Then I began to be more satisfied with my efforts. I practiced. And I practiced. “ Oh good, the shadows are coming along”, I said, probably out loud.

The class ended. My classmates dispersed to the corners of my county and beyond. I went to my kitchen counter and set up shop. Then I drove to town to draw and paint from the comfort and anonymity of my car.


From my car

I tried to draw people at Tim Horton’s . I went to a different Tim Horton’s.

I climbed the hill behind my house and painted the field and the barn and the century home. Some paintings made me feel I was actually progressing. Other efforts were just that, efforts.


High on a Windy Hill

Rome was not built in a day. Some smart person said that and I know it applies to many things. But I like results, good results.
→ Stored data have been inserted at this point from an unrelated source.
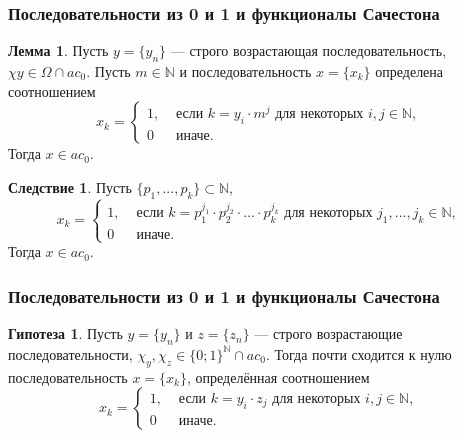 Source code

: \documentclass[10pt,pdf,hyperref={unicode},aspectratio=169,color={usenames, dvipsnames}]{beamer}\usepackage{amsmath}
\theoremstyle{definition}
\newtheorem{llemma}{Лемма}
\newtheorem{ccorollary}{Следствие}[llemma]
\newtheorem{hhypothesis}{Гипотеза}[llemma]
\begin{document}
\begin{frame}
	\frametitle{Последовательности из 0 и 1 и функционалы Сачестона}

	\begin{llemma}
		Пусть $y = \{y_n\}$ --- строго возрастающая последовательность,
		$\chi y\in\Omega \cap ac_0$.
		Пусть $m \in \mathbb{N}$
		и последовательность $x=\{x_k\}$ определена соотношением
		\begin{equation}
			x_k = \begin{cases}
				1, &\mbox{~если~} k = y_i \cdot m^j \mbox{~для некоторых~} i,j\in\mathbb{N},
				\\
				0  &\mbox{~иначе}
				.
			\end{cases}
		\end{equation}
		Тогда $x\in ac_0$.
	\end{llemma}

	\begin{ccorollary}
		\label{cor:ac0_powers_finite_set_of_numbers}
		Пусть $\{p_1, ..., p_k\} \subset \mathbb{N}$,
		\begin{equation}
			x_k = \begin{cases}
				1, &\mbox{~если~} k = p_1^{j_1}\cdot p_2^{j_2}\cdot ... \cdot p_k^{j_k} \mbox{~для некоторых~} j_1,...,j_k\in\mathbb{N},
				\\
				0  &\mbox{~иначе}.
			\end{cases}
		\end{equation}
		Тогда $x\in ac_0$.
	\end{ccorollary}

\end{frame}


\begin{frame}
	\frametitle{Последовательности из 0 и 1 и функционалы Сачестона}

	\begin{hhypothesis}
		Пусть $y=\{y_n\}$ и $z=\{z_n\}$ --- строго возрастающие последовательности,
		$\chi_y,\chi_z\in\{0;1\}^\mathbb{N} \cap ac_0$.
		Тогда почти сходится к нулю последовательность $x=\{x_k\}$, определённая соотношением
		\begin{equation}
			x_k = \begin{cases}
				1, &\mbox{~если~} k = y_i \cdot z_j \mbox{~для некоторых~} i,j\in\mathbb{N},
				\\
				0  &\mbox{~иначе}
				.
			\end{cases}
		\end{equation}
	\end{hhypothesis}
\end{frame}
\end{document}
Sooner rather than later.

It’s verging on six months since I started to work on watercolour as a media for self-expression.
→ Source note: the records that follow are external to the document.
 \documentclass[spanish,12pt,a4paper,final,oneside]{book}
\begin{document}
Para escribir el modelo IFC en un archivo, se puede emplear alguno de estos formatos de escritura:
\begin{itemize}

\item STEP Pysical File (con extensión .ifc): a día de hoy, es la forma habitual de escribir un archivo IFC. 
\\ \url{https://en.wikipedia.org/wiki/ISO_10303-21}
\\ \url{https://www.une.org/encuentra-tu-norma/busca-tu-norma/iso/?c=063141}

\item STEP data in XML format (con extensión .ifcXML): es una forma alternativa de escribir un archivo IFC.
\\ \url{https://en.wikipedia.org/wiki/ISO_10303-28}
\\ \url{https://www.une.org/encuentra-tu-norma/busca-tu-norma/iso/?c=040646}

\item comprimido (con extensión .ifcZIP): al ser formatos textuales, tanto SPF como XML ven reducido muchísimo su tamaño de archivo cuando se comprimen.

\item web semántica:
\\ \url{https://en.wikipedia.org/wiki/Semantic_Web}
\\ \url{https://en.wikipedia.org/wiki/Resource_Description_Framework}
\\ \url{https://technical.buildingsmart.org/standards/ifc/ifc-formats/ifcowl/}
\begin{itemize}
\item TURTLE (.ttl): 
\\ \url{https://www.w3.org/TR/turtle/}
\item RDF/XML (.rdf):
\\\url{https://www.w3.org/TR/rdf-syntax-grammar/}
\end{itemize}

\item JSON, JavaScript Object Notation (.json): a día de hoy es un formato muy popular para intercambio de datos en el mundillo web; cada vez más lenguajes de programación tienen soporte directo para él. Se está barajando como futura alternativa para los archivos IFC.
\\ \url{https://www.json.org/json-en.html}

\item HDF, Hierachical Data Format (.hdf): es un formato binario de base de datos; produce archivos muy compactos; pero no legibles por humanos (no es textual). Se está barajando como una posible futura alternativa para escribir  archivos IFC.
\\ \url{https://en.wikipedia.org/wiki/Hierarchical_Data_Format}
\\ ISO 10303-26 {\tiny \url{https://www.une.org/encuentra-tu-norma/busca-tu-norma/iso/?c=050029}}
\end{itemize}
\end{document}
On Saturday, I reached a milestone.

I stacked my reference books and thanked Marc Taro Holmes (www.citizensketcher.com) for the inspiration and implicit encouragement found in his book “ The Urban Sketcher “ . Then I went to Staples where I purchased a new Epson scanner, printer, etc, etc. It seems it can do almost anything. The selection process was highly technical. The Workforce WF- 3640 was the only machine I could lift.
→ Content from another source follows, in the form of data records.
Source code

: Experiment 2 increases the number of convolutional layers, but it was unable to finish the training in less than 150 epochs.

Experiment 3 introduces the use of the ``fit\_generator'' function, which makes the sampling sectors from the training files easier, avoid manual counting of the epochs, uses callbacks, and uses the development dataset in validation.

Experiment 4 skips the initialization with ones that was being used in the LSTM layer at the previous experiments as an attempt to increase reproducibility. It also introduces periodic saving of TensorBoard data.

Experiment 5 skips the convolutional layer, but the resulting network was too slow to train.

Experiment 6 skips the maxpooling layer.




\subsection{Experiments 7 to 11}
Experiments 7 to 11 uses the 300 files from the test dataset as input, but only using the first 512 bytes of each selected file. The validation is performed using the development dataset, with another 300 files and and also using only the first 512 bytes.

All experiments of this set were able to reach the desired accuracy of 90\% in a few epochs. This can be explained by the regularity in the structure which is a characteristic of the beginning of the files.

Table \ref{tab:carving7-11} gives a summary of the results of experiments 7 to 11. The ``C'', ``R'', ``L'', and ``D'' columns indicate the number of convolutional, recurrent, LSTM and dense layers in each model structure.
Several hours later, I was scanning. The process from unpacking through configuration included much grinding of teeth but the end result was good. I can scan and print but alas I cannot save things to my Mac Pro. Yes, you are right, I should be able to, but trust me, you don’t want to hear about my internet services. You don’t. You really don’t.

So here I am nearly six months into my adventure with pen, ink and watercolours and I’m feeling pretty good. Much has been accomplished and there is more to go. Learning is endless and I choose to look at life that way.

It is December now and it is getting colder in my car, so I am moving on to the creation of watercolours from images I have taken on my travels. I think I will start north and work my way to the other pole.


Somewhere on Davis Strait

Come June 2017 tune in again. I will post an update. More drawing and watercolour instructions are scheduled for 2017 as I make my effort to document Canada 150.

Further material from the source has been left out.